* **Work required**: Produce a faithful copy of every record below, without the pictures.

[Collected data]
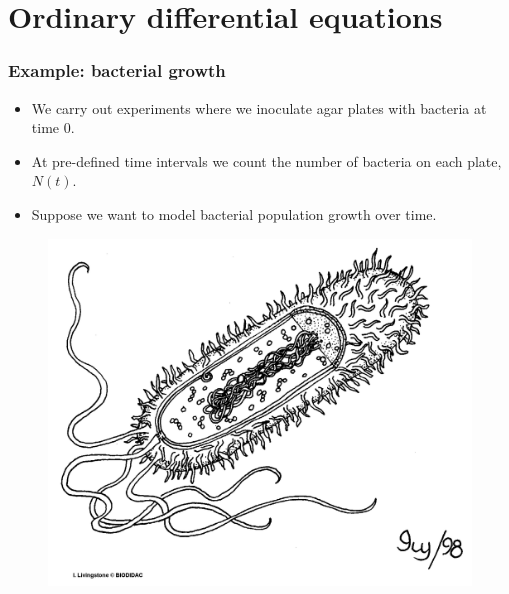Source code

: \documentclass[handout]{beamer}
\begin{document}
\section{Ordinary differential equations}
\frame{\tableofcontents[currentsection]}

\begin{frame}
	\frametitle{Example: bacterial growth}
	\begin{itemize}
		\item<2-> We carry out experiments where we inoculate agar plates with bacteria at time 0.
		\item<3-> At pre-defined time intervals we count the number of bacteria on each plate, $N(t)$.
		\item<4-> Suppose we want to model bacterial population growth over time.
	\end{itemize}
	
	\begin{figure}[ht]
		\centerline{\includegraphics[width=1\textwidth]{./Figures/bacteria.png}}
	\end{figure}
	
\end{frame}
\end{document}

* **Response box**:
Source code

: \documentclass[handout]{beamer}
\begin{document}
\section{Ordinary differential equations}
\frame{\tableofcontents[currentsection]}

\begin{frame}
	\frametitle{Example: bacterial growth}
	\begin{itemize}
		\item<2-> We carry out experiments where we inoculate agar plates with bacteria at time 0.
		\item<3-> At pre-defined time intervals we count the number of bacteria on each plate, $N(t)$.
		\item<4-> Suppose we want to model bacterial population growth over time.
	\end{itemize}
	
	\begin{figure}[ht]
		\centerline{\includegraphics[width=1\textwidth]{./Figures/bacteria.png}}
	\end{figure}
	
\end{frame}
\end{document}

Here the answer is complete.